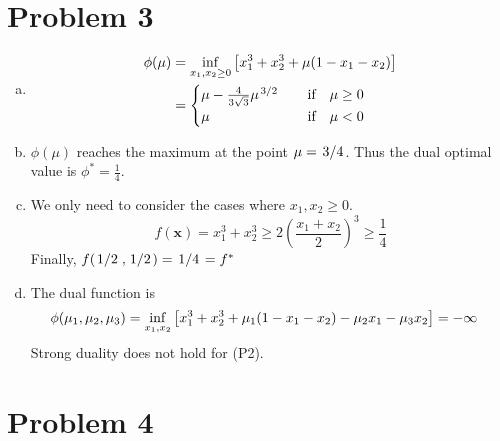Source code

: \documentclass{article}
\def\bx{\boldsymbol{x}}
\begin{document}
\section*{Problem 3}
\begin{enumerate}[(a)]
    \item
		\[
		    \begin{aligned}
				\phi(\mu)
				&=
				\inf_{x_1,x_2\ge0}
				\qty[x_1^3+x_2^3+\mu(1-x_1-x_2)]
				\\&=
				\begin{cases}
				    \mu
					-\frac{4}{3\sqrt{3}}\mu^{\flatfrac{3}{2}}
					&\qif\mu\ge0
					\\
					\mu&\qif\mu<0
				\end{cases}
		    \end{aligned}
		\]
    \item
		$\phi(\mu)$ reaches the maximum at the point $\mu=\flatfrac{3}{4}$. Thus the dual optimal value is $\phi^*=\frac{1}{4}$.
	\item
		We only need to consider the cases where $x_1,x_2\ge 0$.
		\[
			f(\bx)=x_1^3+x_2^3
			\ge
			2(\frac{x_1+x_2}{2})^3
			\ge \frac{1}{4}
		\]
		Finally, $f(\flatfrac{1}{2},\flatfrac{1}{2})=\flatfrac{1}{4}=f^*$
	\item
		The dual function is
		\[
		    \begin{aligned}
		        \phi(\mu_1,\mu_2,\mu_3)
				&=
				\inf_{x_1,x_2}\qty[
					x_1^3+x_2^3+\mu_1(1-x_1-x_2)
					-\mu_2x_1-\mu_3x_2
				]
				=-\infty
		    \end{aligned}
		\]
		Strong duality does not hold for (P2).
\end{enumerate}

\section*{Problem 4}
\end{document}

ABOUT THIS EXERCISE:
In your copy of the listing above, reproduce each line exactly and omit all pictures.

EXPECTED ANSWER:
Source code

: \documentclass{article}
\def\bx{\boldsymbol{x}}
\begin{document}
\section*{Problem 3}
\begin{enumerate}[(a)]
    \item
		\[
		    \begin{aligned}
				\phi(\mu)
				&=
				\inf_{x_1,x_2\ge0}
				\qty[x_1^3+x_2^3+\mu(1-x_1-x_2)]
				\\&=
				\begin{cases}
				    \mu
					-\frac{4}{3\sqrt{3}}\mu^{\flatfrac{3}{2}}
					&\qif\mu\ge0
					\\
					\mu&\qif\mu<0
				\end{cases}
		    \end{aligned}
		\]
    \item
		$\phi(\mu)$ reaches the maximum at the point $\mu=\flatfrac{3}{4}$. Thus the dual optimal value is $\phi^*=\frac{1}{4}$.
	\item
		We only need to consider the cases where $x_1,x_2\ge 0$.
		\[
			f(\bx)=x_1^3+x_2^3
			\ge
			2(\frac{x_1+x_2}{2})^3
			\ge \frac{1}{4}
		\]
		Finally, $f(\flatfrac{1}{2},\flatfrac{1}{2})=\flatfrac{1}{4}=f^*$
	\item
		The dual function is
		\[
		    \begin{aligned}
		        \phi(\mu_1,\mu_2,\mu_3)
				&=
				\inf_{x_1,x_2}\qty[
					x_1^3+x_2^3+\mu_1(1-x_1-x_2)
					-\mu_2x_1-\mu_3x_2
				]
				=-\infty
		    \end{aligned}
		\]
		Strong duality does not hold for (P2).
\end{enumerate}

\section*{Problem 4}
\end{document}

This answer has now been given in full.